▶ _What is required_
Gather all lines in the entries that include the word "精准医疗".

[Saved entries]
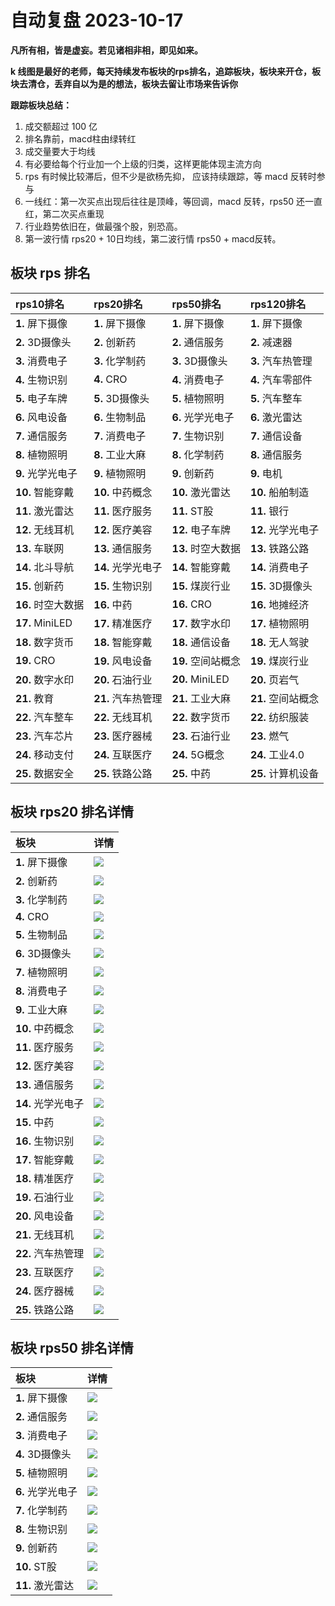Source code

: # 自动复盘 2023-10-17

**凡所有相，皆是虚妄。若见诸相非相，即见如来。**

**k 线图是最好的老师，每天持续发布板块的rps排名，追踪板块，板块来开仓，板块去清仓，丢弃自以为是的想法，板块去留让市场来告诉你**
        
**跟踪板块总结：**
1. 成交额超过 100 亿
2. 排名靠前，macd柱由绿转红
3. 成交量要大于均线
4. 有必要给每个行业加一个上级的归类，这样更能体现主流方向
5. rps 有时候比较滞后，但不少是欲杨先抑， 应该持续跟踪，等 macd 反转时参与
6. 一线红：第一次买点出现后往往是顶峰，等回调，macd 反转，rps50 还一直红，第二次买点重现
7. 行业趋势依旧在，做最强个股，别恐高。
8. 第一波行情 rps20 + 10日均线，第二波行情 rps50 + macd反转。
        
## 板块 rps 排名
| rps10排名          | rps20排名          | rps50排名          | rps120排名         |
|:-------------------|:-------------------|:-------------------|:-------------------|
| **1.** 屏下摄像    | **1.** 屏下摄像    | **1.** 屏下摄像    | **1.** 屏下摄像    |
| **2.** 3D摄像头    | **2.** 创新药      | **2.** 通信服务    | **2.** 减速器      |
| **3.** 消费电子    | **3.** 化学制药    | **3.** 3D摄像头    | **3.** 汽车热管理  |
| **4.** 生物识别    | **4.** CRO         | **4.** 消费电子    | **4.** 汽车零部件  |
| **5.** 电子车牌    | **5.** 3D摄像头    | **5.** 植物照明    | **5.** 汽车整车    |
| **6.** 风电设备    | **6.** 生物制品    | **6.** 光学光电子  | **6.** 激光雷达    |
| **7.** 通信服务    | **7.** 消费电子    | **7.** 生物识别    | **7.** 通信设备    |
| **8.** 植物照明    | **8.** 工业大麻    | **8.** 化学制药    | **8.** 通信服务    |
| **9.** 光学光电子  | **9.** 植物照明    | **9.** 创新药      | **9.** 电机        |
| **10.** 智能穿戴   | **10.** 中药概念   | **10.** 激光雷达   | **10.** 船舶制造   |
| **11.** 激光雷达   | **11.** 医疗服务   | **11.** ST股       | **11.** 银行       |
| **12.** 无线耳机   | **12.** 医疗美容   | **12.** 电子车牌   | **12.** 光学光电子 |
| **13.** 车联网     | **13.** 通信服务   | **13.** 时空大数据 | **13.** 铁路公路   |
| **14.** 北斗导航   | **14.** 光学光电子 | **14.** 智能穿戴   | **14.** 消费电子   |
| **15.** 创新药     | **15.** 生物识别   | **15.** 煤炭行业   | **15.** 3D摄像头   |
| **16.** 时空大数据 | **16.** 中药       | **16.** CRO        | **16.** 地摊经济   |
| **17.** MiniLED    | **17.** 精准医疗   | **17.** 数字水印   | **17.** 植物照明   |
| **18.** 数字货币   | **18.** 智能穿戴   | **18.** 通信设备   | **18.** 无人驾驶   |
| **19.** CRO        | **19.** 风电设备   | **19.** 空间站概念 | **19.** 煤炭行业   |
| **20.** 数字水印   | **20.** 石油行业   | **20.** MiniLED    | **20.** 页岩气     |
| **21.** 教育       | **21.** 汽车热管理 | **21.** 工业大麻   | **21.** 空间站概念 |
| **22.** 汽车整车   | **22.** 无线耳机   | **22.** 数字货币   | **22.** 纺织服装   |
| **23.** 汽车芯片   | **23.** 医疗器械   | **23.** 石油行业   | **23.** 燃气       |
| **24.** 移动支付   | **24.** 互联医疗   | **24.** 5G概念     | **24.** 工业4.0    |
| **25.** 数据安全   | **25.** 铁路公路   | **25.** 中药       | **25.** 计算机设备 |
## 板块 rps20 排名详情
| 板块               | 详情                                                                                                 |
|:-------------------|:-----------------------------------------------------------------------------------------------------|
| **1.** 屏下摄像    | ![](https://sykent-blog-image.oss-cn-beijing.aliyuncs.com/quant/image/2023/10/1697529982872-tmp.jpg) |
| **2.** 创新药      | ![](https://sykent-blog-image.oss-cn-beijing.aliyuncs.com/quant/image/2023/10/1697529984221-tmp.jpg) |
| **3.** 化学制药    | ![](https://sykent-blog-image.oss-cn-beijing.aliyuncs.com/quant/image/2023/10/1697529985169-tmp.jpg) |
| **4.** CRO         | ![](https://sykent-blog-image.oss-cn-beijing.aliyuncs.com/quant/image/2023/10/1697529986126-tmp.jpg) |
| **5.** 生物制品    | ![](https://sykent-blog-image.oss-cn-beijing.aliyuncs.com/quant/image/2023/10/1697529987026-tmp.jpg) |
| **6.** 3D摄像头    | ![](https://sykent-blog-image.oss-cn-beijing.aliyuncs.com/quant/image/2023/10/1697529987966-tmp.jpg) |
| **7.** 植物照明    | ![](https://sykent-blog-image.oss-cn-beijing.aliyuncs.com/quant/image/2023/10/1697529988860-tmp.jpg) |
| **8.** 消费电子    | ![](https://sykent-blog-image.oss-cn-beijing.aliyuncs.com/quant/image/2023/10/1697529989795-tmp.jpg) |
| **9.** 工业大麻    | ![](https://sykent-blog-image.oss-cn-beijing.aliyuncs.com/quant/image/2023/10/1697529990810-tmp.jpg) |
| **10.** 中药概念   | ![](https://sykent-blog-image.oss-cn-beijing.aliyuncs.com/quant/image/2023/10/1697529991706-tmp.jpg) |
| **11.** 医疗服务   | ![](https://sykent-blog-image.oss-cn-beijing.aliyuncs.com/quant/image/2023/10/1697529992618-tmp.jpg) |
| **12.** 医疗美容   | ![](https://sykent-blog-image.oss-cn-beijing.aliyuncs.com/quant/image/2023/10/1697529993601-tmp.jpg) |
| **13.** 通信服务   | ![](https://sykent-blog-image.oss-cn-beijing.aliyuncs.com/quant/image/2023/10/1697529994515-tmp.jpg) |
| **14.** 光学光电子 | ![](https://sykent-blog-image.oss-cn-beijing.aliyuncs.com/quant/image/2023/10/1697529995473-tmp.jpg) |
| **15.** 中药       | ![](https://sykent-blog-image.oss-cn-beijing.aliyuncs.com/quant/image/2023/10/1697529996346-tmp.jpg) |
| **16.** 生物识别   | ![](https://sykent-blog-image.oss-cn-beijing.aliyuncs.com/quant/image/2023/10/1697529997293-tmp.jpg) |
| **17.** 智能穿戴   | ![](https://sykent-blog-image.oss-cn-beijing.aliyuncs.com/quant/image/2023/10/1697529998243-tmp.jpg) |
| **18.** 精准医疗   | ![](https://sykent-blog-image.oss-cn-beijing.aliyuncs.com/quant/image/2023/10/1697529999164-tmp.jpg) |
| **19.** 石油行业   | ![](https://sykent-blog-image.oss-cn-beijing.aliyuncs.com/quant/image/2023/10/1697530000030-tmp.jpg) |
| **20.** 风电设备   | ![](https://sykent-blog-image.oss-cn-beijing.aliyuncs.com/quant/image/2023/10/1697530000985-tmp.jpg) |
| **21.** 无线耳机   | ![](https://sykent-blog-image.oss-cn-beijing.aliyuncs.com/quant/image/2023/10/1697530001938-tmp.jpg) |
| **22.** 汽车热管理 | ![](https://sykent-blog-image.oss-cn-beijing.aliyuncs.com/quant/image/2023/10/1697530002894-tmp.jpg) |
| **23.** 互联医疗   | ![](https://sykent-blog-image.oss-cn-beijing.aliyuncs.com/quant/image/2023/10/1697530003810-tmp.jpg) |
| **24.** 医疗器械   | ![](https://sykent-blog-image.oss-cn-beijing.aliyuncs.com/quant/image/2023/10/1697530004784-tmp.jpg) |
| **25.** 铁路公路   | ![](https://sykent-blog-image.oss-cn-beijing.aliyuncs.com/quant/image/2023/10/1697530005735-tmp.jpg) |
## 板块 rps50 排名详情
| 板块              | 详情                                                                                                 |
|:------------------|:-----------------------------------------------------------------------------------------------------|
| **1.** 屏下摄像   | ![](https://sykent-blog-image.oss-cn-beijing.aliyuncs.com/quant/image/2023/10/1697530006700-tmp.jpg) |
| **2.** 通信服务   | ![](https://sykent-blog-image.oss-cn-beijing.aliyuncs.com/quant/image/2023/10/1697530007621-tmp.jpg) |
| **3.** 消费电子   | ![](https://sykent-blog-image.oss-cn-beijing.aliyuncs.com/quant/image/2023/10/1697530008469-tmp.jpg) |
| **4.** 3D摄像头   | ![](https://sykent-blog-image.oss-cn-beijing.aliyuncs.com/quant/image/2023/10/1697530009351-tmp.jpg) |
| **5.** 植物照明   | ![](https://sykent-blog-image.oss-cn-beijing.aliyuncs.com/quant/image/2023/10/1697530010192-tmp.jpg) |
| **6.** 光学光电子 | ![](https://sykent-blog-image.oss-cn-beijing.aliyuncs.com/quant/image/2023/10/1697530011085-tmp.jpg) |
| **7.** 化学制药   | ![](https://sykent-blog-image.oss-cn-beijing.aliyuncs.com/quant/image/2023/10/1697530011921-tmp.jpg) |
| **8.** 生物识别   | ![](https://sykent-blog-image.oss-cn-beijing.aliyuncs.com/quant/image/2023/10/1697530012894-tmp.jpg) |
| **9.** 创新药     | ![](https://sykent-blog-image.oss-cn-beijing.aliyuncs.com/quant/image/2023/10/1697530013779-tmp.jpg) |
| **10.** ST股      | ![](https://sykent-blog-image.oss-cn-beijing.aliyuncs.com/quant/image/2023/10/1697530014770-tmp.jpg) |
| **11.** 激光雷达  | ![](https://sykent-blog-image.oss-cn-beijing.aliyuncs.com/quant/image/2023/10/1697530015669-tmp.jpg) |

▶ _Solution below_
| **17.** MiniLED    | **17.** 精准医疗   | **17.** 数字水印   | **17.** 植物照明   |
| **18.** 精准医疗   | ![](https://sykent-blog-image.oss-cn-beijing.aliyuncs.com/quant/image/2023/10/1697529999164-tmp.jpg) |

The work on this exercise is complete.